ATLANTA, Ga. -- The Atlanta Falcons and the City of Atlanta have come to an agreement on key aspects of a deal to build a new home for the NFL franchise.
Talks of building a new retractable-roof stadium in downtown Atlanta to replace the Georgia Dome have been going on for months, but Atlanta Mayor Kasim Reed and Falcons owner Arthur Blank announced a deal to move forward during a Thursday afternoon news conference.
The Falcons agreed to pay an additional $50 million for infrastructure around the stadium, and the Blank foundation also agreed to pay $15 million for improvements in the surrounding neighborhoods. Invest Atlanta will also pay $15 million for improvements in surrounding neighborhoods using Tax Allocation District funds.
The terms announced Thursday also call for an equal opportunity plan that will ensure at least 31 percent participation in design and construction by women and minority business enterprises.
“Equally important, a new stadium will lead to the creation of well-paying jobs during its construction at a time when many of our friends and neighbors are seeking employment,” Reed said. “This new stadium will also keep the city of Atlanta at the forefront of the hospitality industry in America as we pursue our goal of attracting 40 million visitors annually. It will strengthen the viability of the more than 200,000 jobs that support our tourism and convention business every single day.”
The announcement does not mean a final deal has been made with all parties involved. The Falcons and the Georgia World Congress Center Authority continue to negotiate terms of a binding legal document that would outline the deal.
Various aspects of a deal will ultimately require approvals from the Atlanta City Council, GWCCA board, Invest Atlanta and the Fulton County Commission.

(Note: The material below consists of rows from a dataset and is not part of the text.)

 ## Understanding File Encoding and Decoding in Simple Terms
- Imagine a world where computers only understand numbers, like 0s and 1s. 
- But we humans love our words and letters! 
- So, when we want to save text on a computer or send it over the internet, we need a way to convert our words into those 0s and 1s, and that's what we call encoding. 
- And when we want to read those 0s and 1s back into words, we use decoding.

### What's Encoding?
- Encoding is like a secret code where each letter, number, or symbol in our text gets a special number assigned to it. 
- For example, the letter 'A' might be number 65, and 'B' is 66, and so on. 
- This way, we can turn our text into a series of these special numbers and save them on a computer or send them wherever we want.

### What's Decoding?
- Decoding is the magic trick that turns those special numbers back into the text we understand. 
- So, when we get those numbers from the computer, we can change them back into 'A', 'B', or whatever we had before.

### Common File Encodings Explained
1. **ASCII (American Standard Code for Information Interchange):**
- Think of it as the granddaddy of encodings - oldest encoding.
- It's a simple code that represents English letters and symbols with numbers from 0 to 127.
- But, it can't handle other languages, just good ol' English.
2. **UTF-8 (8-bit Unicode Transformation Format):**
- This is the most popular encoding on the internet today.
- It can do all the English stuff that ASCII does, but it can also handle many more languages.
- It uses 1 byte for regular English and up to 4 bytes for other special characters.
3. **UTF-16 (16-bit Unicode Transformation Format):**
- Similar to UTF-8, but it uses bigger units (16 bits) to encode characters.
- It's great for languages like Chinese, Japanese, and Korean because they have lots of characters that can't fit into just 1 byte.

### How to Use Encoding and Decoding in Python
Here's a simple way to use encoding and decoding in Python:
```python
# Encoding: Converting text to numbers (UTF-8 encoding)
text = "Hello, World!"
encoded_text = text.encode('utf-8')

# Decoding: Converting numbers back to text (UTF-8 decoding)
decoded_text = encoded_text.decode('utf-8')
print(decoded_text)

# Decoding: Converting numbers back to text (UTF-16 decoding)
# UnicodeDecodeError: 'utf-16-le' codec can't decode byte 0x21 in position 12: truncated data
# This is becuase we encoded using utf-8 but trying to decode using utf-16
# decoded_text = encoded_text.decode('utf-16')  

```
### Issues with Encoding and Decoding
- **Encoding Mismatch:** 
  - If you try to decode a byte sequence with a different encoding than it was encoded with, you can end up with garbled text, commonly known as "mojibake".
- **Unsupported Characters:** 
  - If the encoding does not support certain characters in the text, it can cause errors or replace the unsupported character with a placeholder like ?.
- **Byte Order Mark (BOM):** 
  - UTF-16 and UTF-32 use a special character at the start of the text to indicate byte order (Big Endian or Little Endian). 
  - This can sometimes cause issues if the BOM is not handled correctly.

The maximum public contribution for the project is $200 million, which will come from the hotel-motel tax collected in Atlanta and unincorporated Fulton County.
The remainder of the funding for the $1 billion stadium will come from the Falcons and other sources.
“We appreciate the mayor and his staff’s diligence in moving the agreements for a new stadium toward completion,” Blank said in a statement today. “We are grateful to the members of the Atlanta City Council who have given us the opportunity to address their questions or concerns, and we will continue to work with the mayor, city council, Invest Atlanta and our partners at the Georgia World Congress Center in reaching final agreements.”